Sur l'ensemble des plaintes, environ 80 % sont classées sans suite.
Pour le cas des plaintes pour viol ayant réussi à atteindre le tribunal, 80 % sont requalifiées en agression ou en atteintes sexuelles. Cette déqualification est une pratique judiciaire prévue par la loi du 9 mars 2004 pour désengorger les cours d'assises, elle permet notamment aux accusés d'être jugés par un tribunal correctionnel plutôt qu'une cour d'assises.

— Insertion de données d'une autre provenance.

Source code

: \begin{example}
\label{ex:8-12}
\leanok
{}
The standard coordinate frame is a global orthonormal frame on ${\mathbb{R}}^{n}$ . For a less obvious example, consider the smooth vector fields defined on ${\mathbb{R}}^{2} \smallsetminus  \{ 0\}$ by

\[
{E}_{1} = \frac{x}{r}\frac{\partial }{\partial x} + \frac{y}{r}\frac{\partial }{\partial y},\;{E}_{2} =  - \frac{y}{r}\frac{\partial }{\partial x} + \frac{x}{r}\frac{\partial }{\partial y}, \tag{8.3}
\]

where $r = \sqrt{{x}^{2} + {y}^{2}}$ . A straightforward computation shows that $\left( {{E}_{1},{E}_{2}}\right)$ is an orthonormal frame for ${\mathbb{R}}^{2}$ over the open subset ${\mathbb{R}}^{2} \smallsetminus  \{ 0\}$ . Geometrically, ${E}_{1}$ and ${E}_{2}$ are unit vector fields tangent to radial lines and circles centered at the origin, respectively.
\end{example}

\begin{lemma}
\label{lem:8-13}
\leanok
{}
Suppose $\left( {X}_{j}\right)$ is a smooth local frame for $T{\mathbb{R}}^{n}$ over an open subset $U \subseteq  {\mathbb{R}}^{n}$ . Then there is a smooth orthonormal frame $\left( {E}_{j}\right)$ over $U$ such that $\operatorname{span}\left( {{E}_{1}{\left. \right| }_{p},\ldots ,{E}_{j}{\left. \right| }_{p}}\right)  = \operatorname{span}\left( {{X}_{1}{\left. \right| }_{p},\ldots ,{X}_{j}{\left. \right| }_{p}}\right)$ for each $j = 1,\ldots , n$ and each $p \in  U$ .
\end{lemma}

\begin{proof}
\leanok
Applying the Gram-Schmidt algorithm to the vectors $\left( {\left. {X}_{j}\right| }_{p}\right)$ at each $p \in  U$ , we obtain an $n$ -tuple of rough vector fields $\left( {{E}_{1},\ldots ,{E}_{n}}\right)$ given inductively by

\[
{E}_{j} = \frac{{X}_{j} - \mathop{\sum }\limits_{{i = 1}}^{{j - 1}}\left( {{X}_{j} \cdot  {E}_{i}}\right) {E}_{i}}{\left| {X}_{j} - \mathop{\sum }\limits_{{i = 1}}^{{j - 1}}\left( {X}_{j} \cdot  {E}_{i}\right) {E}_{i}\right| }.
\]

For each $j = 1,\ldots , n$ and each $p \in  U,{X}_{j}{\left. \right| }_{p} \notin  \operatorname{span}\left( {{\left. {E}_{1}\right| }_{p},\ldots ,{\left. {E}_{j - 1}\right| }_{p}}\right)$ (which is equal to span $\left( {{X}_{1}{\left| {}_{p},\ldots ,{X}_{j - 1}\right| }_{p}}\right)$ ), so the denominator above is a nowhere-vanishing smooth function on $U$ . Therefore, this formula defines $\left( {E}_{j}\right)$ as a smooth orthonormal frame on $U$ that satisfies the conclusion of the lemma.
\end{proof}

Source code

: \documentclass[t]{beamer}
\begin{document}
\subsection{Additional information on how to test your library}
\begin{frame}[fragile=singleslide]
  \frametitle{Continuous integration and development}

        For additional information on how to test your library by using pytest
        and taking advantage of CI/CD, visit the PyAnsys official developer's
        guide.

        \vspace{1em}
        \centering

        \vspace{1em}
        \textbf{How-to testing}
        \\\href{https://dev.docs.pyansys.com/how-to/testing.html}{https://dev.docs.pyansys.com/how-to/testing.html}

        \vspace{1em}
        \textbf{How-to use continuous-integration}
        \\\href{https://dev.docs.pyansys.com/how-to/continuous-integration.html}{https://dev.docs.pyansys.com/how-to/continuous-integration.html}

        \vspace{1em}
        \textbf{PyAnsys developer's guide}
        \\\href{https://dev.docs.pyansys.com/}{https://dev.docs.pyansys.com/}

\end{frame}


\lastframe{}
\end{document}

Aujourd'hui, ce procédé semble souvent inefficace, mais également offensant pour les victimes, puisque les peines encourues sont moindres quand les faits sont correctionnalisés.
Déclarée grande cause du quinquennat, l'égalité femmes-hommes ne peut exister que si les violences sexistes et sexuelles sont combattues et prévenues. L'institution judiciaire semble avoir du progrès à faire sur la question.
Ainsi, il lui demande quelles mesures il envisage pour améliorer le système judiciaire. Il lui demande également s'il compte créer des brigades judiciaires et tribunaux spécialisés dans les violences sexistes et sexuelles afin de recevoir correctement les plaintes et désengorger efficacement les tribunaux tout en accompagnant au mieux les victimes.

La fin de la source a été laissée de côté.